Embedded within these activities is a sort of unspoken, carefully crafted ‘RP magic touch’. Being as unique as the school is, it has the ability to transcend the limitations of both mainstream school and pupil referral units. With its no-restraint policy and unrestrained love, patience and dedication, we are able to show children and young people that they contain all the ingredients to become strong and respected members of the community. In addition, Releasing Potential is able to provide an Institute whereby some of the latest and best researched ‘best-practice’ in managing challenging behaviour can be shared with a variety of industries, highlighting the importance of inclusive practice at school or in the workplace.
This RP magic touch is often highlighted in the end of day debriefs following the safe return of our charges. By 3pm I’m usually back in school, unaccompanied. I have a solid half an hour to write a daily report on our school’s performance logging system, describing the events of the day, notable behaviour (good and bad), safeguarding concerns etc. This data all forms a comprehensive record of achievement in which we are able to search for keywords and important information about our students and their progress, at any given time.

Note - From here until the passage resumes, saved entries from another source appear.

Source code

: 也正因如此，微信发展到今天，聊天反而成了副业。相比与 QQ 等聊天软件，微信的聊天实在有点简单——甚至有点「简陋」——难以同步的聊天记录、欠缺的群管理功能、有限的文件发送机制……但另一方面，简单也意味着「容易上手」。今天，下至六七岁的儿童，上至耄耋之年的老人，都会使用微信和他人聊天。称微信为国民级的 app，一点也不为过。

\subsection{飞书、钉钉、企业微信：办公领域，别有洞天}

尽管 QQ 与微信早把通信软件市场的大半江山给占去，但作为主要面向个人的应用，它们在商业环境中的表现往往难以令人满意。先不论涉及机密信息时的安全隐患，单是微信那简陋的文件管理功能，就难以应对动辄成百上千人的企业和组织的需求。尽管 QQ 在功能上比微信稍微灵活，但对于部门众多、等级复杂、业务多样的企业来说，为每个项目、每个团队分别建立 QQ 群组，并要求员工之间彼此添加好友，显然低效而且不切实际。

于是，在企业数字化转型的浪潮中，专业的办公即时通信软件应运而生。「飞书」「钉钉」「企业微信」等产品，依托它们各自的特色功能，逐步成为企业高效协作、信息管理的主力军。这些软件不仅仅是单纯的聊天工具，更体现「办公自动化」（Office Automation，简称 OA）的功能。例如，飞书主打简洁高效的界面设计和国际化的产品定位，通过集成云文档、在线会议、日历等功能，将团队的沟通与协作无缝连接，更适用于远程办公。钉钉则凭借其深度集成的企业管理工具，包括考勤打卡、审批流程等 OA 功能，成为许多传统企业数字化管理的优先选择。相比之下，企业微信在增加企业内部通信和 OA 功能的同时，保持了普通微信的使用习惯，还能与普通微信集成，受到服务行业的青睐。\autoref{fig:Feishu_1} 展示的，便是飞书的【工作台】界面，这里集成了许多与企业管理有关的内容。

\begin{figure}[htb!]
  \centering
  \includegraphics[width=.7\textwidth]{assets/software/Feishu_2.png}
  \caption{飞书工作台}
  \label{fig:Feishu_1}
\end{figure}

By 3.30pm the tutors are gathered with tea and biscuits, going around in a circle, each revisiting the day’s important events. This can be a lengthy process as we discuss particularly challenging moments, breakthroughs big or small, generally anything worth sharing to give increased understanding for a better delivery next time. The support and shared advice in some of these meetings is inspirational, help is given earnestly and freely. In attendance is a multi-talented, truly caring, and slightly crackers team of humans. Some of these reviewing sessions result in stinging eyes and lots of hugs but how else would you know you work with the right kind of people, doing the right kind of thing?